16日に着聖、21日に離伯する多忙な日程。到着後、17日に「第13回フェスティバル・ド・ジャポン(日本祭り)」開会式に参加し、来賓・来場者を前に本場の傘踊りを披露。大きな拍手を浴びた。
「これほど大きな祭りだとは思わなかった」と話す訪問団長の陸谷さんは、「温かい歓声をいただき、ブラジルの人たちと一緒に踊って傘でつながっていることを感じた」と振り返る。
滞在中は県人会やサンミゲル・パウリスタなどで、ブラジルの愛好者への指導も実施。19日には県人会館で、今年の春の叙勲で旭日双光章を受けた西谷元会長の祝賀会とあわせ、訪問団の歓迎交流会も開かれた。
「皆さん一生懸命で、上手。鳥取ではもうやっていない初期の振り付けも残っていて、負けてはいられないと思いました」と陸谷さん。「皆さん初めて会った気がしない」(森下さん)、「日本にいると思うほど。感激しました」(手皮さん)、「ブラジルの皆さんは元気。私たちも頑張らないと」(岡本さん)、「高齢の方も健康のためと踊っているのに感心した」(米村さん)など、一人ひとりがブラジル訪問の驚きと感動を振り返った。

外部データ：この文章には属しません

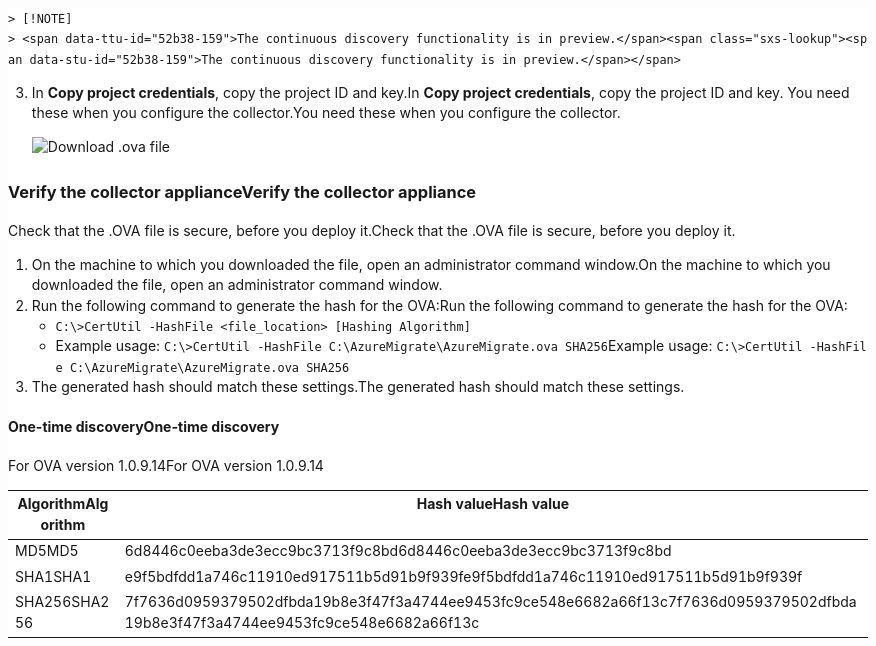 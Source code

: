 
    > [!NOTE]
    > <span data-ttu-id="52b38-159">The continuous discovery functionality is in preview.</span><span class="sxs-lookup"><span data-stu-id="52b38-159">The continuous discovery functionality is in preview.</span></span>

3. <span data-ttu-id="52b38-160">In **Copy project credentials**, copy the project ID and key.</span><span class="sxs-lookup"><span data-stu-id="52b38-160">In **Copy project credentials**, copy the project ID and key.</span></span> <span data-ttu-id="52b38-161">You need these when you configure the collector.</span><span class="sxs-lookup"><span data-stu-id="52b38-161">You need these when you configure the collector.</span></span>

    ![Download .ova file](./media/tutorial-assessment-vmware/download-ova.png)

### <a name="verify-the-collector-appliance"></a><span data-ttu-id="52b38-163">Verify the collector appliance</span><span class="sxs-lookup"><span data-stu-id="52b38-163">Verify the collector appliance</span></span>

<span data-ttu-id="52b38-164">Check that the .OVA file is secure, before you deploy it.</span><span class="sxs-lookup"><span data-stu-id="52b38-164">Check that the .OVA file is secure, before you deploy it.</span></span>

1. <span data-ttu-id="52b38-165">On the machine to which you downloaded the file, open an administrator command window.</span><span class="sxs-lookup"><span data-stu-id="52b38-165">On the machine to which you downloaded the file, open an administrator command window.</span></span>
2. <span data-ttu-id="52b38-166">Run the following command to generate the hash for the OVA:</span><span class="sxs-lookup"><span data-stu-id="52b38-166">Run the following command to generate the hash for the OVA:</span></span>
    - ```C:\>CertUtil -HashFile <file_location> [Hashing Algorithm]```
    - <span data-ttu-id="52b38-167">Example usage: ```C:\>CertUtil -HashFile C:\AzureMigrate\AzureMigrate.ova SHA256```</span><span class="sxs-lookup"><span data-stu-id="52b38-167">Example usage: ```C:\>CertUtil -HashFile C:\AzureMigrate\AzureMigrate.ova SHA256```</span></span>
3. <span data-ttu-id="52b38-168">The generated hash should match these settings.</span><span class="sxs-lookup"><span data-stu-id="52b38-168">The generated hash should match these settings.</span></span>

#### <a name="one-time-discovery"></a><span data-ttu-id="52b38-169">One-time discovery</span><span class="sxs-lookup"><span data-stu-id="52b38-169">One-time discovery</span></span>

  <span data-ttu-id="52b38-170">For OVA version 1.0.9.14</span><span class="sxs-lookup"><span data-stu-id="52b38-170">For OVA version 1.0.9.14</span></span>

  <span data-ttu-id="52b38-171">**Algorithm**</span><span class="sxs-lookup"><span data-stu-id="52b38-171">**Algorithm**</span></span> | <span data-ttu-id="52b38-172">**Hash value**</span><span class="sxs-lookup"><span data-stu-id="52b38-172">**Hash value**</span></span>
  --- | ---
  <span data-ttu-id="52b38-173">MD5</span><span class="sxs-lookup"><span data-stu-id="52b38-173">MD5</span></span> | <span data-ttu-id="52b38-174">6d8446c0eeba3de3ecc9bc3713f9c8bd</span><span class="sxs-lookup"><span data-stu-id="52b38-174">6d8446c0eeba3de3ecc9bc3713f9c8bd</span></span>
  <span data-ttu-id="52b38-175">SHA1</span><span class="sxs-lookup"><span data-stu-id="52b38-175">SHA1</span></span> | <span data-ttu-id="52b38-176">e9f5bdfdd1a746c11910ed917511b5d91b9f939f</span><span class="sxs-lookup"><span data-stu-id="52b38-176">e9f5bdfdd1a746c11910ed917511b5d91b9f939f</span></span>
  <span data-ttu-id="52b38-177">SHA256</span><span class="sxs-lookup"><span data-stu-id="52b38-177">SHA256</span></span> | <span data-ttu-id="52b38-178">7f7636d0959379502dfbda19b8e3f47f3a4744ee9453fc9ce548e6682a66f13c</span><span class="sxs-lookup"><span data-stu-id="52b38-178">7f7636d0959379502dfbda19b8e3f47f3a4744ee9453fc9ce548e6682a66f13c</span></span>
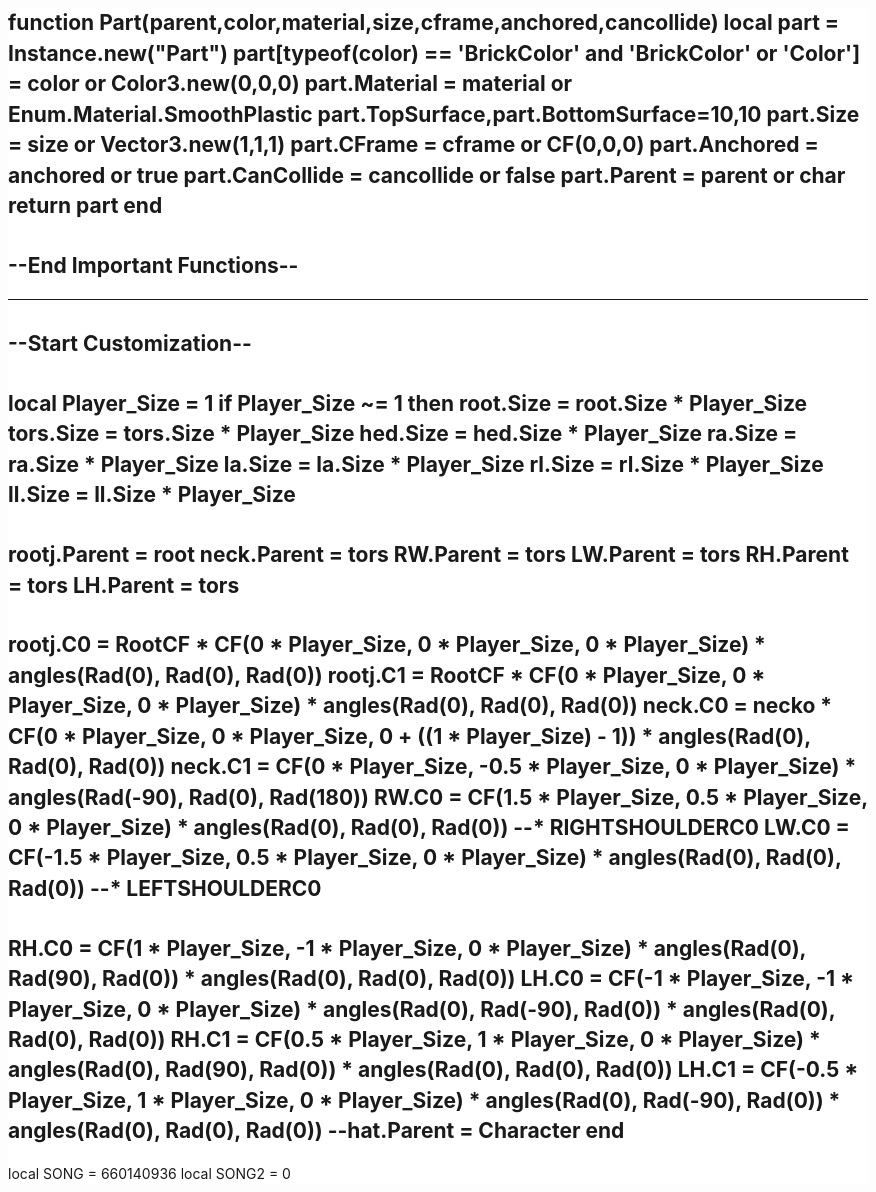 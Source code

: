 function Part(parent,color,material,size,cframe,anchored,cancollide)
	local part = Instance.new("Part")
	part[typeof(color) == 'BrickColor' and 'BrickColor' or 'Color'] = color or Color3.new(0,0,0)
	part.Material = material or Enum.Material.SmoothPlastic
	part.TopSurface,part.BottomSurface=10,10
	part.Size = size or Vector3.new(1,1,1)
	part.CFrame = cframe or CF(0,0,0)
	part.Anchored = anchored or true
	part.CanCollide = cancollide or false
	part.Parent = parent or char
	return part
end
-------------------------------------------------------
--End Important Functions--
-------------------------------------------------------


-------------------------------------------------------
--Start Customization--
-------------------------------------------------------
local Player_Size = 1
if Player_Size ~= 1 then
root.Size = root.Size * Player_Size
tors.Size = tors.Size * Player_Size
hed.Size = hed.Size * Player_Size
ra.Size = ra.Size * Player_Size
la.Size = la.Size * Player_Size
rl.Size = rl.Size * Player_Size
ll.Size = ll.Size * Player_Size
----------------------------------------------------------------------------------
rootj.Parent = root
neck.Parent = tors
RW.Parent = tors
LW.Parent = tors
RH.Parent = tors
LH.Parent = tors
----------------------------------------------------------------------------------
rootj.C0 = RootCF * CF(0 * Player_Size, 0 * Player_Size, 0 * Player_Size) * angles(Rad(0), Rad(0), Rad(0))
rootj.C1 = RootCF * CF(0 * Player_Size, 0 * Player_Size, 0 * Player_Size) * angles(Rad(0), Rad(0), Rad(0))
neck.C0 = necko * CF(0 * Player_Size, 0 * Player_Size, 0 + ((1 * Player_Size) - 1)) * angles(Rad(0), Rad(0), Rad(0))
neck.C1 = CF(0 * Player_Size, -0.5 * Player_Size, 0 * Player_Size) * angles(Rad(-90), Rad(0), Rad(180))
RW.C0 = CF(1.5 * Player_Size, 0.5 * Player_Size, 0 * Player_Size) * angles(Rad(0), Rad(0), Rad(0)) --* RIGHTSHOULDERC0
LW.C0 = CF(-1.5 * Player_Size, 0.5 * Player_Size, 0 * Player_Size) * angles(Rad(0), Rad(0), Rad(0)) --* LEFTSHOULDERC0
----------------------------------------------------------------------------------
RH.C0 = CF(1 * Player_Size, -1 * Player_Size, 0 * Player_Size) * angles(Rad(0), Rad(90), Rad(0)) * angles(Rad(0), Rad(0), Rad(0))
LH.C0 = CF(-1 * Player_Size, -1 * Player_Size, 0 * Player_Size) * angles(Rad(0), Rad(-90), Rad(0)) * angles(Rad(0), Rad(0), Rad(0))
RH.C1 = CF(0.5 * Player_Size, 1 * Player_Size, 0 * Player_Size) * angles(Rad(0), Rad(90), Rad(0)) * angles(Rad(0), Rad(0), Rad(0))
LH.C1 = CF(-0.5 * Player_Size, 1 * Player_Size, 0 * Player_Size) * angles(Rad(0), Rad(-90), Rad(0)) * angles(Rad(0), Rad(0), Rad(0))
--hat.Parent = Character
end
----------------------------------------------------------------------------------
local SONG = 660140936
local SONG2 = 0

同行した植田さんによれば、出発前、竹内功鳥取市長は県人会創立のきっかけが52年の鳥取大火への寄付だったことにも触れ、今後の普及・交流に意欲を見せたという。「(ブラジルの傘踊りを)直接見て驚いた」という植田さんは、「ブラジルと鳥取が傘でつながる仕組みを考えたい」と話した。
本橋幹久県人会長は、「昨年11人が招待を受け、今年は市からの訪問が実現した。これでスタートが切れたと思う」とさらなる交流に期待を表した。